**What you should do**: Reproduce the lines below exactly, from the one containing "当然，光有监听器类还不够，我们还需要在插件主类里注册监听器。" through the one containing "El sistema requiere", both included. Leave out any pictures.
· · ·
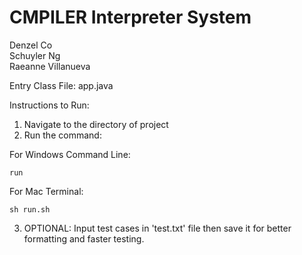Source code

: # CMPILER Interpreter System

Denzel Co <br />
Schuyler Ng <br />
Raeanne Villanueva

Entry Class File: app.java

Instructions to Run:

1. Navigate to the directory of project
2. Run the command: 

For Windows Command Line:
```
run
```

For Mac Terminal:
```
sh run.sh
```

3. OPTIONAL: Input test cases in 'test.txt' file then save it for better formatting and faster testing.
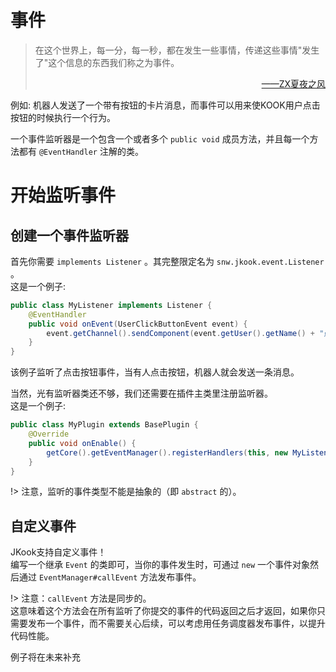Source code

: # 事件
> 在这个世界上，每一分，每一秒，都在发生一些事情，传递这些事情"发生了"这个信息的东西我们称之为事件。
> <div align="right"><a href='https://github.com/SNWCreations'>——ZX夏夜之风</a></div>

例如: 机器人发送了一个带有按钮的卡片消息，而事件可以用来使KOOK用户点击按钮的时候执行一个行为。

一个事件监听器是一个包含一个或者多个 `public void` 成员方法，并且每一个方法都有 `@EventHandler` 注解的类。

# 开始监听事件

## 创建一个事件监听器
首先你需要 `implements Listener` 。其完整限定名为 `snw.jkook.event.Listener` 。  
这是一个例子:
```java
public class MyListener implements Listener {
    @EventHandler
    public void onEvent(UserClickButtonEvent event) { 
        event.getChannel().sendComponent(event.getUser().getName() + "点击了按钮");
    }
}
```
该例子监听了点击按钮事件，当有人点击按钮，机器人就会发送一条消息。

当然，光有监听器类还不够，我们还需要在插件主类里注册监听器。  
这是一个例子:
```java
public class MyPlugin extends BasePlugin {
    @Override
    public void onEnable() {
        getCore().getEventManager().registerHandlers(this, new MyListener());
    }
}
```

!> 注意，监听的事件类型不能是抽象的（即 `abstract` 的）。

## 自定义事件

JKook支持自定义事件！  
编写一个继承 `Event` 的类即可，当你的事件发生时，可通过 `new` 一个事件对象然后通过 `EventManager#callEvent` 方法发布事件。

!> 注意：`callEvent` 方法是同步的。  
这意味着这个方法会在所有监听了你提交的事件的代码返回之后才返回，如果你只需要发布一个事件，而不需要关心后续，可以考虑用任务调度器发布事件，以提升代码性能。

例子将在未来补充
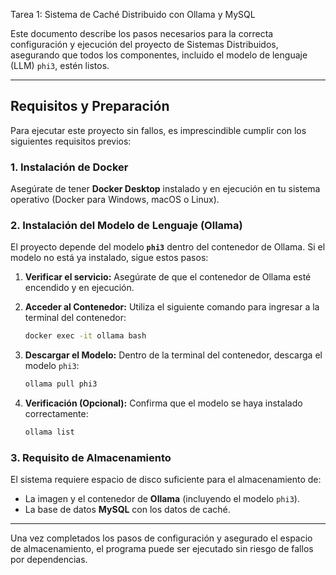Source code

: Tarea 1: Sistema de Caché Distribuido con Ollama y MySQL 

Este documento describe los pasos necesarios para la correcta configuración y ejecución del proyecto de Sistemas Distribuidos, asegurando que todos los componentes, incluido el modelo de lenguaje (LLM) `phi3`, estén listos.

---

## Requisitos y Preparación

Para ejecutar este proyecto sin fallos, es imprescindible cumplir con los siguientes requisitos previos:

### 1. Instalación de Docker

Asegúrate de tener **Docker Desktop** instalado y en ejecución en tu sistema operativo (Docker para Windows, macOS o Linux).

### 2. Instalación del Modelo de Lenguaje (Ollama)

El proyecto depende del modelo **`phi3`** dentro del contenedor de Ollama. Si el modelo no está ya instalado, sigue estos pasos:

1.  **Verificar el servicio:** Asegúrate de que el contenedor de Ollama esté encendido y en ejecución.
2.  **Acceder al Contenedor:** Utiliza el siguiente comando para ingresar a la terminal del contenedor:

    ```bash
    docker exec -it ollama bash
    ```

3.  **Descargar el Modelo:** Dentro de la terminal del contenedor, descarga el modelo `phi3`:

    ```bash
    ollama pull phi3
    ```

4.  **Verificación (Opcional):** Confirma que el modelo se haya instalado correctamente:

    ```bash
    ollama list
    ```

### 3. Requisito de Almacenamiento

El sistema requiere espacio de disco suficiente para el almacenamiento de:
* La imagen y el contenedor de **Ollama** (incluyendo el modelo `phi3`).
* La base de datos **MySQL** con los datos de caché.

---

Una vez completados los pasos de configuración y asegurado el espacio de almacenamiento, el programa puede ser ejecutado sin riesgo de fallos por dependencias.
· · ·
**Final answer**:
当然，光有监听器类还不够，我们还需要在插件主类里注册监听器。  
这是一个例子:
```java
public class MyPlugin extends BasePlugin {
    @Override
    public void onEnable() {
        getCore().getEventManager().registerHandlers(this, new MyListener());
    }
}
```

!> 注意，监听的事件类型不能是抽象的（即 `abstract` 的）。

## 自定义事件

JKook支持自定义事件！  
编写一个继承 `Event` 的类即可，当你的事件发生时，可通过 `new` 一个事件对象然后通过 `EventManager#callEvent` 方法发布事件。

!> 注意：`callEvent` 方法是同步的。  
这意味着这个方法会在所有监听了你提交的事件的代码返回之后才返回，如果你只需要发布一个事件，而不需要关心后续，可以考虑用任务调度器发布事件，以提升代码性能。

例子将在未来补充
Source code

: Tarea 1: Sistema de Caché Distribuido con Ollama y MySQL 

Este documento describe los pasos necesarios para la correcta configuración y ejecución del proyecto de Sistemas Distribuidos, asegurando que todos los componentes, incluido el modelo de lenguaje (LLM) `phi3`, estén listos.

---

## Requisitos y Preparación

Para ejecutar este proyecto sin fallos, es imprescindible cumplir con los siguientes requisitos previos:

### 1. Instalación de Docker

Asegúrate de tener **Docker Desktop** instalado y en ejecución en tu sistema operativo (Docker para Windows, macOS o Linux).

### 2. Instalación del Modelo de Lenguaje (Ollama)

El proyecto depende del modelo **`phi3`** dentro del contenedor de Ollama. Si el modelo no está ya instalado, sigue estos pasos:

1.  **Verificar el servicio:** Asegúrate de que el contenedor de Ollama esté encendido y en ejecución.
2.  **Acceder al Contenedor:** Utiliza el siguiente comando para ingresar a la terminal del contenedor:

    ```bash
    docker exec -it ollama bash
    ```

3.  **Descargar el Modelo:** Dentro de la terminal del contenedor, descarga el modelo `phi3`:

    ```bash
    ollama pull phi3
    ```

4.  **Verificación (Opcional):** Confirma que el modelo se haya instalado correctamente:

    ```bash
    ollama list
    ```

### 3. Requisito de Almacenamiento

El sistema requiere espacio de disco suficiente para el almacenamiento de:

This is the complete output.